The expression of Bentwoman's Daughter did not change. Perhaps, Chee thought belatedly, her skepticism was not of Chee, the rumpled stranger, but of Chee, the Navajo Policeman. The relationship between the Dinee and their police force was no more universally serene than in any other society.
"You should talk to Bentwoman," the old woman said.
Chee said nothing. Bentwoman? When he'd seen the age of Bentwoman's Daughter, he'd presumed that Bentwoman would be dead. Chee was not good at guessing age, particularly of women. But she must be eighty. Perhaps older.
Bentwoman's Daughter was waiting, her wrinkled hands folded motionless in the folds of her voluminous skirt.
"If she will talk to me," Chee said. "Yes. That would be good."
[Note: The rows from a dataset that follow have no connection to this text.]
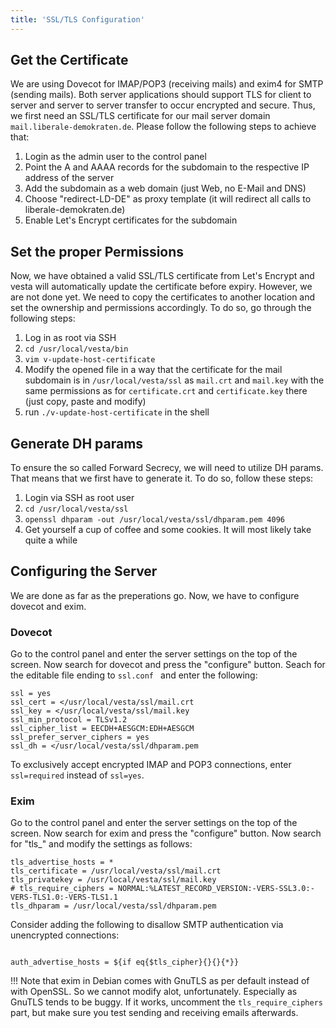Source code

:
 ```yaml
---
title: 'SSL/TLS Configuration'
---
```


## Get the Certificate
We are using Dovecot for IMAP/POP3 (receiving mails) and exim4 for SMTP (sending mails). Both server applications should support TLS for client to server and server to server transfer to occur encrypted and secure. Thus, we first need an SSL/TLS certificate for our mail server domain `mail.liberale-demokraten.de`. Please follow the following steps to achieve that:

1. Login as the admin user to the control panel
2. Point the A and AAAA records for the subdomain to the respective IP address of the server
3. Add the subdomain as a web domain (just Web, no E-Mail and DNS)
4. Choose "redirect-LD-DE" as proxy template (it will redirect all calls to liberale-demokraten.de)
5. Enable Let's Encrypt certificates for the subdomain


## Set the proper Permissions
Now, we have obtained a valid SSL/TLS certificate from Let's Encrypt and vesta will automatically update the certificate before expiry. However, we are not done yet. We need to copy the certificates to another location and set the ownership and permissions accordingly. To do so, go through the following steps:

1. Log in as root via SSH
2. `cd /usr/local/vesta/bin`
3. `vim v-update-host-certificate`
4. Modify the opened file in a way that the certificate for the mail subdomain is in `/usr/local/vesta/ssl` as `mail.crt` and `mail.key` with the same permissions as for `certificate.crt` and `certificate.key` there (just copy, paste and modify)
5. run `./v-update-host-certificate` in the shell

## Generate DH params
To ensure the so called Forward Secrecy, we will need to utilize DH params. That means that we first have to generate it. To do so, follow these steps:

1. Login via SSH as root user
2. `cd /usr/local/vesta/ssl`
3. `openssl dhparam -out /usr/local/vesta/ssl/dhparam.pem 4096`
4. Get yourself a cup of coffee and some cookies. It will most likely take quite a while

## Configuring the Server
We are done as far as the preperations go. Now, we have to configure dovecot and exim.

### Dovecot
Go to the control panel and enter the server settings on the top of the screen. Now search for dovecot and press the "configure" button. Seach for the editable file ending to `ssl.conf ` and enter the following:

```dovecot
ssl = yes
ssl_cert = </usr/local/vesta/ssl/mail.crt
ssl_key = </usr/local/vesta/ssl/mail.key
ssl_min_protocol = TLSv1.2
ssl_cipher_list = EECDH+AESGCM:EDH+AESGCM
ssl_prefer_server_ciphers = yes
ssl_dh = </usr/local/vesta/ssl/dhparam.pem
```

To exclusively accept encrypted IMAP and POP3 connections, enter `ssl=required` instead of `ssl=yes`.

### Exim
Go to the control panel and enter the server settings on the top of the screen. Now search for exim and press the "configure" button. Now search for "tls_" and modify the settings as follows:

```exim
tls_advertise_hosts = *
tls_certificate = /usr/local/vesta/ssl/mail.crt
tls_privatekey = /usr/local/vesta/ssl/mail.key
# tls_require_ciphers = NORMAL:%LATEST_RECORD_VERSION:-VERS-SSL3.0:-VERS-TLS1.0:-VERS-TLS1.1
tls_dhparam = /usr/local/vesta/ssl/dhparam.pem
```

Consider adding the following to disallow SMTP authentication via unencrypted connections:

```exim

auth_advertise_hosts = ${if eq{$tls_cipher}{}{}{*}}
```

!!! Note that exim in Debian comes with GnuTLS as per default instead of with OpenSSL. So we cannot modify alot, unfortunately. Especially as GnuTLS tends to be buggy. If it works, uncomment the `tls_require_ciphers` part, but make sure you test sending and receiving emails afterwards.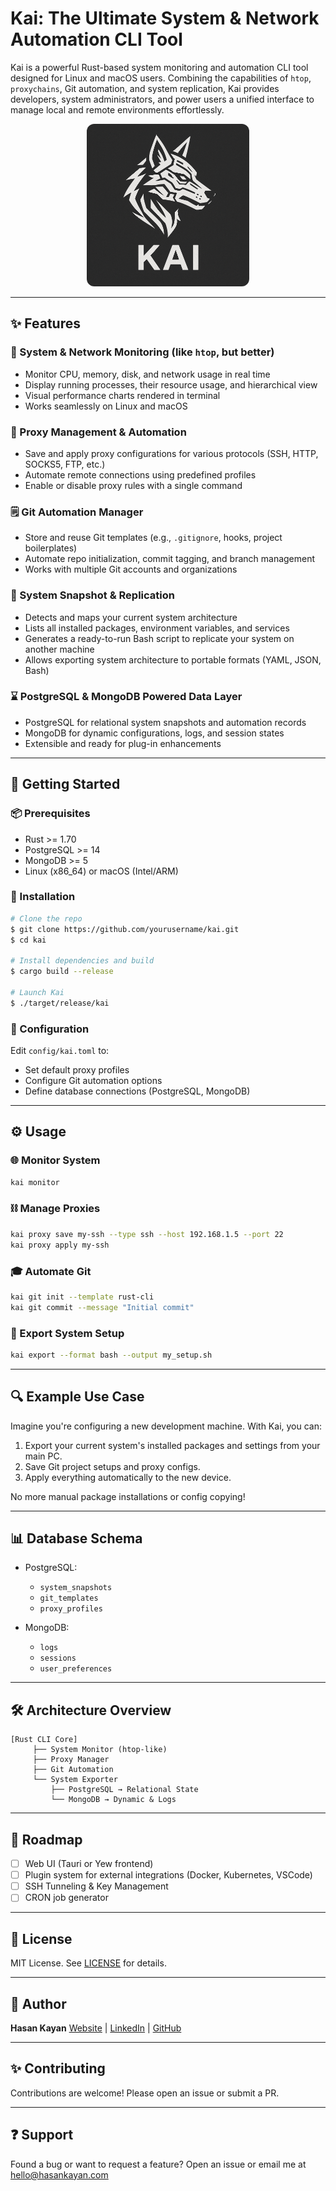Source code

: # Kai: The Ultimate System & Network Automation CLI Tool

Kai is a powerful Rust-based system monitoring and automation CLI tool designed for Linux and macOS users. Combining the capabilities of `htop`, `proxychains`, Git automation, and system replication, Kai provides developers, system administrators, and power users a unified interface to manage local and remote environments effortlessly.

<p align="center">
  <img src="https://raw.githubusercontent.com/hasan-kayan/Kai/main/assets/kai.png" alt="Kai Logo" width="260" style="border-radius: 12px;" />
</p>


---

## ✨ Features

### 🤖 System & Network Monitoring (like `htop`, but better)

* Monitor CPU, memory, disk, and network usage in real time
* Display running processes, their resource usage, and hierarchical view
* Visual performance charts rendered in terminal
* Works seamlessly on Linux and macOS

### 🚪 Proxy Management & Automation

* Save and apply proxy configurations for various protocols (SSH, HTTP, SOCKS5, FTP, etc.)
* Automate remote connections using predefined profiles
* Enable or disable proxy rules with a single command

### 🗒 Git Automation Manager

* Store and reuse Git templates (e.g., `.gitignore`, hooks, project boilerplates)
* Automate repo initialization, commit tagging, and branch management
* Works with multiple Git accounts and organizations

### 🚀 System Snapshot & Replication

* Detects and maps your current system architecture
* Lists all installed packages, environment variables, and services
* Generates a ready-to-run Bash script to replicate your system on another machine
* Allows exporting system architecture to portable formats (YAML, JSON, Bash)

### ⌛ PostgreSQL & MongoDB Powered Data Layer

* PostgreSQL for relational system snapshots and automation records
* MongoDB for dynamic configurations, logs, and session states
* Extensible and ready for plug-in enhancements

---

## 🚀 Getting Started

### 📦 Prerequisites

* Rust >= 1.70
* PostgreSQL >= 14
* MongoDB >= 5
* Linux (x86\_64) or macOS (Intel/ARM)

### 📂 Installation

```bash
# Clone the repo
$ git clone https://github.com/yourusername/kai.git
$ cd kai

# Install dependencies and build
$ cargo build --release

# Launch Kai
$ ./target/release/kai
```

### 🔧 Configuration

Edit `config/kai.toml` to:

* Set default proxy profiles
* Configure Git automation options
* Define database connections (PostgreSQL, MongoDB)

---

## ⚙ Usage

### 🌐 Monitor System

```bash
kai monitor
```

### ⛓ Manage Proxies

```bash
kai proxy save my-ssh --type ssh --host 192.168.1.5 --port 22
kai proxy apply my-ssh
```

### 🎓 Automate Git

```bash
kai git init --template rust-cli
kai git commit --message "Initial commit"
```

### 🧪 Export System Setup

```bash
kai export --format bash --output my_setup.sh
```

---

## 🔍 Example Use Case

Imagine you're configuring a new development machine. With Kai, you can:

1. Export your current system's installed packages and settings from your main PC.
2. Save Git project setups and proxy configs.
3. Apply everything automatically to the new device.

No more manual package installations or config copying!

---

## 📊 Database Schema

* PostgreSQL:

  * `system_snapshots`
  * `git_templates`
  * `proxy_profiles`
* MongoDB:

  * `logs`
  * `sessions`
  * `user_preferences`

---

## 🛠 Architecture Overview

```
[Rust CLI Core]
     ├── System Monitor (htop-like)
     ├── Proxy Manager
     ├── Git Automation
     └── System Exporter
         ├── PostgreSQL → Relational State
         └── MongoDB → Dynamic & Logs
```

---

## 📖 Roadmap

* [ ] Web UI (Tauri or Yew frontend)
* [ ] Plugin system for external integrations (Docker, Kubernetes, VSCode)
* [ ] SSH Tunneling & Key Management
* [ ] CRON job generator

---

## 💼 License

MIT License. See [LICENSE](./LICENSE) for details.

---

## 👤 Author

**Hasan Kayan**
[Website](https://www.hasankayan.com) | [LinkedIn](https://linkedin.com/in/hasan-kayan-37a59319b) | [GitHub](https://github.com/hasan-kayan)

---

## ✨ Contributing

Contributions are welcome! Please open an issue or submit a PR.

---

## ❓ Support

Found a bug or want to request a feature? Open an issue or email me at [hello@hasankayan.com](mailto:hello@hasankayan.com)
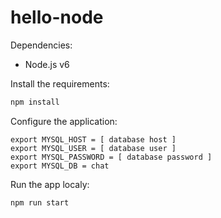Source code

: # hello-node

Dependencies:

* Node.js v6

Install the requirements:

```bash
npm install
```

Configure the application:

```
export MYSQL_HOST = [ database host ]
export MYSQL_USER = [ database user ]
export MYSQL_PASSWORD = [ database password ]
export MYSQL_DB = chat
```

Run the app localy:

```bash
npm run start
```
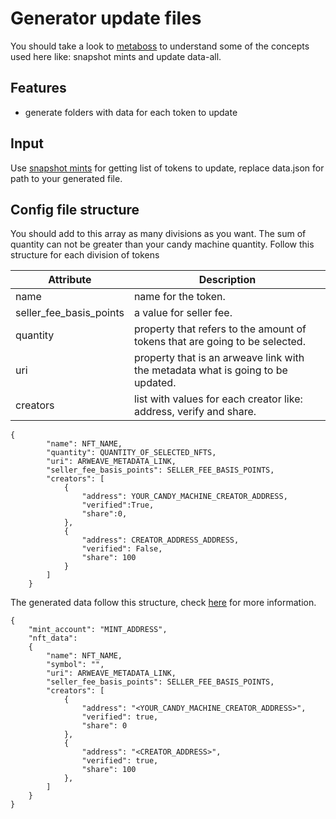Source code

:# Generator update files
You should take a look to [metaboss](https://metaboss.rs/overview.html) to understand some of the concepts used here like: snapshot mints and update data-all.

## Features

- generate folders with data for each token to update

## Input

Use [snapshot mints](https://metaboss.rs/snapshot.html#snapshot-mints) for getting list of tokens to update, replace data.json for path to your generated file.

## Config file structure 

You should add to this array as many divisions as you want. The sum of quantity can not be greater than your candy machine quantity. 
Follow this structure for each division of tokens

| Attribute | Description |
| ------ | ------ |
| name |  name for the token. |
|seller_fee_basis_points| a value for seller fee. |
|quantity| property that refers to the amount of tokens that are going to be selected. |
|uri| property that is an arweave link with the metadata what is going to be updated. |
|creators| list with values for each creator like: address, verify and share. |

```
{	
		"name": NFT_NAME,
		"quantity": QUANTITY_OF_SELECTED_NFTS, 
		"uri": ARWEAVE_METADATA_LINK,
		"seller_fee_basis_points": SELLER_FEE_BASIS_POINTS,
		"creators": [
	    	{
				"address": YOUR_CANDY_MACHINE_CREATOR_ADDRESS,
				"verified":True,
				"share":0,
			},
	        {
	            "address": CREATOR_ADDRESS_ADDRESS,
	            "verified": False,
	            "share": 100
	        }
        ]
	}
```

The generated data follow this structure, check [here](https://metaboss.rs/update.html#update-data-all) for more information. 

```
{
    "mint_account": "MINT_ADDRESS",
    "nft_data":
    {
        "name": NFT_NAME,
        "symbol": "",
        "uri": ARWEAVE_METADATA_LINK,
        "seller_fee_basis_points": SELLER_FEE_BASIS_POINTS,
        "creators": [
            {
                "address": "<YOUR_CANDY_MACHINE_CREATOR_ADDRESS>",
                "verified": true,
                "share": 0
            },
            {
                "address": "<CREATOR_ADDRESS>",
                "verified": true,
                "share": 100
            },
        ]
    }
}
```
"I will see," said Bentwoman's Daughter. She raised hersel
f painfully from her chair and hobbled past the heavy blanket that hung over the doorway leading to the rear of the house.
Chee examined the room. The blanket was a black-and-gray design popular among weavers of the Coyote Canyon area and looked very old. The only furniture was the worn overstuffed sofa where the old woman had put him, a rocking chair, and a plastic-topped dinette table. A calendar hung on the wall opposite him-a color print of the gold of autumn cottonwoods in Canyon de Chelly issued by a Flagstaff funeral home. The calendar page was August, and seven years old. Two cases of Pepsi-Cola bottles were stacked against the wall and, beside them, three five-gallon jerricans that Chee guessed held water. A kerosene lamp, its glass chimney smudged with soot, stood on the table. Obviously, such amenities as water, gaslines, electricity, and telephone service had not yet been provided by whoever had sold this addition.
Chee heard the voice of Bentwoman's Daughter, loud and patient, explaining the visitor to someone who apparently was deaf, saying that he wanted to see "Ashie Begay's granddaughter." So she's been here, Chee thought. Almost certainly, she's been here. And then the blanket curtain pushed aside and a wheelchair emerged.